杨溪看着那布朗的脸愣了会儿神,多好的年纪啊,本该是无忧无虑的模样,却就要背上生活的重担了。
想的出神,一不小心把汤给洒了,脖子上立即红了一大片。
俞春山赶紧掏出随身携带的手帕递给杨溪,“擦擦吧,看样子你被烫的挺严重的,我那屋里头有烫伤药,一会我给你拿点过去吧。”

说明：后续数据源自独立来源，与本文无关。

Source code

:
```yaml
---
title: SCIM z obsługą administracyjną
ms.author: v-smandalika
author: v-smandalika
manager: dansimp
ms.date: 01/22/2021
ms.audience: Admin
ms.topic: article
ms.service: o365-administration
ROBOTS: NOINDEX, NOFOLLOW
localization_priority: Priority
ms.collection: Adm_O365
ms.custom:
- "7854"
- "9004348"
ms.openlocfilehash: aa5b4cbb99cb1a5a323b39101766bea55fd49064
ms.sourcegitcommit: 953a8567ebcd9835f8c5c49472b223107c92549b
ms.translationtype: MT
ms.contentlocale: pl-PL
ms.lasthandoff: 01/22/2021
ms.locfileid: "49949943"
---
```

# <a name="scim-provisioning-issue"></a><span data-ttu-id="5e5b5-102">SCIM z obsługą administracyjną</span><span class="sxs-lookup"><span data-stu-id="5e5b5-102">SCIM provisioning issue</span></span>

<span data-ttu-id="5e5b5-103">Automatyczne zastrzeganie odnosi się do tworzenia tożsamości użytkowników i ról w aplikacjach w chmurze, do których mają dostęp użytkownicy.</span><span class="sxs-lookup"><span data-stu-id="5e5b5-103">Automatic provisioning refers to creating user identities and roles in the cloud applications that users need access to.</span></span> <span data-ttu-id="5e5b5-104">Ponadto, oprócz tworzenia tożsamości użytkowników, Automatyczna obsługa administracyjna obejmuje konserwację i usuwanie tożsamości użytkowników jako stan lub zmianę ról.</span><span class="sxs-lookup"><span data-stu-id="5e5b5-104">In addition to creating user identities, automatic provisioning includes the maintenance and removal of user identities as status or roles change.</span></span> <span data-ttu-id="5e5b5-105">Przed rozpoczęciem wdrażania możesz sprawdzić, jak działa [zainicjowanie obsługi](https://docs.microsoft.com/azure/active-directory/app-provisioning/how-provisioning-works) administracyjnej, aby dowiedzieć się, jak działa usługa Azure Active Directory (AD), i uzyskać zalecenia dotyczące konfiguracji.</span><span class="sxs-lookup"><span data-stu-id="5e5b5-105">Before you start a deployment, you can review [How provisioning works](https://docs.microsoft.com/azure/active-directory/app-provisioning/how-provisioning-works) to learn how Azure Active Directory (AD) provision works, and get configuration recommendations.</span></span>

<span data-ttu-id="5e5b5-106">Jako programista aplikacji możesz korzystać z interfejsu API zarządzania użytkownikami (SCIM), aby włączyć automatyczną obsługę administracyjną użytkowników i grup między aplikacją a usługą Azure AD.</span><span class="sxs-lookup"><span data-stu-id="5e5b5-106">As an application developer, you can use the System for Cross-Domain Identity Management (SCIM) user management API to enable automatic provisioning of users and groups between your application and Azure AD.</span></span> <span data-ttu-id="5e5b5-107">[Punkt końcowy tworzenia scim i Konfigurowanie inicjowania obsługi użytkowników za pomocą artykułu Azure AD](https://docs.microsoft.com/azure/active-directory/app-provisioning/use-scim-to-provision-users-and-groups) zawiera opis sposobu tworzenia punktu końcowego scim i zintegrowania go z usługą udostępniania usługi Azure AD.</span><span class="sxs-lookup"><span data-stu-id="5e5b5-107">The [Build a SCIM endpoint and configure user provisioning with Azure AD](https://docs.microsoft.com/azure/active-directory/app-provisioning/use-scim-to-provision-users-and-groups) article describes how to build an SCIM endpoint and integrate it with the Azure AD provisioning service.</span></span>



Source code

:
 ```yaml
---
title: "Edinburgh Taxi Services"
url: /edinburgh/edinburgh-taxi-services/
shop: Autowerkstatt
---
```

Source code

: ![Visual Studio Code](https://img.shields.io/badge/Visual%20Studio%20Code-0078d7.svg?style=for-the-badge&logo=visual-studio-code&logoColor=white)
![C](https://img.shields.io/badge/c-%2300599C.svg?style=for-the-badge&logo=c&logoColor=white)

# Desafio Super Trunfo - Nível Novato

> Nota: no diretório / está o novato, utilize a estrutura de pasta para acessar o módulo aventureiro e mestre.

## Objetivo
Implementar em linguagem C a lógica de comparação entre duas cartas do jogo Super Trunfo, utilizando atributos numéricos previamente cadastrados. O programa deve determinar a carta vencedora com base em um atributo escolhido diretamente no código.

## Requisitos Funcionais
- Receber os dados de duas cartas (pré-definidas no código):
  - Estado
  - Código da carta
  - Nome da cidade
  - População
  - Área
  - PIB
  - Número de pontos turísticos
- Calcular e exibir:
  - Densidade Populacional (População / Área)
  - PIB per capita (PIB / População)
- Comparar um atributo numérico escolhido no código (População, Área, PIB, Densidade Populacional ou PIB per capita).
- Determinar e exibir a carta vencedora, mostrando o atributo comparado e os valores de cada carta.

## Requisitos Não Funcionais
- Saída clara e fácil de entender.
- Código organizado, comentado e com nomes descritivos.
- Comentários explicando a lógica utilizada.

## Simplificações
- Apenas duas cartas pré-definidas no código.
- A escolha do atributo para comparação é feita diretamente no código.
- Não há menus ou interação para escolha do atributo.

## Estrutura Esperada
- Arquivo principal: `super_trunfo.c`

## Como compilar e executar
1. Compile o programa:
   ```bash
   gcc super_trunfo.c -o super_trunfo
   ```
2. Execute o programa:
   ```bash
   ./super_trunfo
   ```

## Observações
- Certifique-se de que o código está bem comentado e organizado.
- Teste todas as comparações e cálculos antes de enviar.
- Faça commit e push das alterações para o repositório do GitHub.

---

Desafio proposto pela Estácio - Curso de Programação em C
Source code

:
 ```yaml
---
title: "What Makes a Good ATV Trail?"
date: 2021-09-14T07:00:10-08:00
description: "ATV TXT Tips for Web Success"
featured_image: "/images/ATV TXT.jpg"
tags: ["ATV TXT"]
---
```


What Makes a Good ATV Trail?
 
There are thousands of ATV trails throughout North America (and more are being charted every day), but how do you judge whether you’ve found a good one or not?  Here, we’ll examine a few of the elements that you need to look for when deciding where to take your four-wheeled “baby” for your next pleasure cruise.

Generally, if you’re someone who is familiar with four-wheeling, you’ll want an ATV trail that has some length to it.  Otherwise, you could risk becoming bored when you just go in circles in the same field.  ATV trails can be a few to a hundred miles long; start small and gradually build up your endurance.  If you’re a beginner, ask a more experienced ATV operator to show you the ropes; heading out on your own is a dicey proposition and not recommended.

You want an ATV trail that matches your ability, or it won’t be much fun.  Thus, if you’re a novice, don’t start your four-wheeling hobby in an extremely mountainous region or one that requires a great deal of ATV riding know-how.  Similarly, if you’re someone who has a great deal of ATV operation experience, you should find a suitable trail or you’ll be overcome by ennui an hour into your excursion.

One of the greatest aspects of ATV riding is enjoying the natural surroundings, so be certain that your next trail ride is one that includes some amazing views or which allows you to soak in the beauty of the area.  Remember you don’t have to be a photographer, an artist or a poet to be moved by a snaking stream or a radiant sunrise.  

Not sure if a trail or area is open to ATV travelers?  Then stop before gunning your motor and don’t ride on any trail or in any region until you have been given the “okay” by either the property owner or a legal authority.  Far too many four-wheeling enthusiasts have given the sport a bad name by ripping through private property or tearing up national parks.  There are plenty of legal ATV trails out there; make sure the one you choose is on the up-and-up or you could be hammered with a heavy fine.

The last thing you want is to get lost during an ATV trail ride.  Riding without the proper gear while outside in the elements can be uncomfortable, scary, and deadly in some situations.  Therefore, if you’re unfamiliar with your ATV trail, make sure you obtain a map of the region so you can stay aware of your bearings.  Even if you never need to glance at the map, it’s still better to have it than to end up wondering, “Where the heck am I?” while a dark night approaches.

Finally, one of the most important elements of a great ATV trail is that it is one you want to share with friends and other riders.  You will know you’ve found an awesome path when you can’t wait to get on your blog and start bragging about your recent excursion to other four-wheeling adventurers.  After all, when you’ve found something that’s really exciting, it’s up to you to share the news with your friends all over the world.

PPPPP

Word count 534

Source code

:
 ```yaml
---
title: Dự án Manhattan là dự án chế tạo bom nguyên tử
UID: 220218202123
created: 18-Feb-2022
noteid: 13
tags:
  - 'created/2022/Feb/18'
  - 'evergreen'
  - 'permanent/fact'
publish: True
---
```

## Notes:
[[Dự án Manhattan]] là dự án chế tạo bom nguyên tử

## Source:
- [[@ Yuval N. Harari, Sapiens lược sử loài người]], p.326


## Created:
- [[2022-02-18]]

“不用了,谢谢你,我自己带来一个药箱过来的,有烫伤药,一会儿吃完饭,我自己回屋里去涂一下就好了,也没那么严重,只不过就是看起来比较严重,我小时候也是被烫过的。”
吃完饭,俞春山领着那布朗去自己那屋里休息了。
杨溪从柜子里翻出药箱,挤出药膏涂在被烫伤的地方。
清清凉凉的药膏涂抹在通红一片的脖子上,疼痛感倒是缓解不少,只是还是觉得脖子麻麻的。
咚咚,咚咚咚!
“门没栓起来,请进。”
杨溪抬眼,见来人是俞春山,不免有些诧异。
“俞先生有什么事么?”
俞春山拿出藏在背后的一条丝巾。
“我看你脖子上烫伤的痕迹还挺明显的,应该没几天的时间都消不掉,又想到女孩子都比较爱美,今天又是你第一天上课,就先系着这条丝巾遮一下吧。”
杨溪接过俞春山拿来的丝巾,心中不免对这个陌生的男人生出一丝好感来,倒是个细心的人。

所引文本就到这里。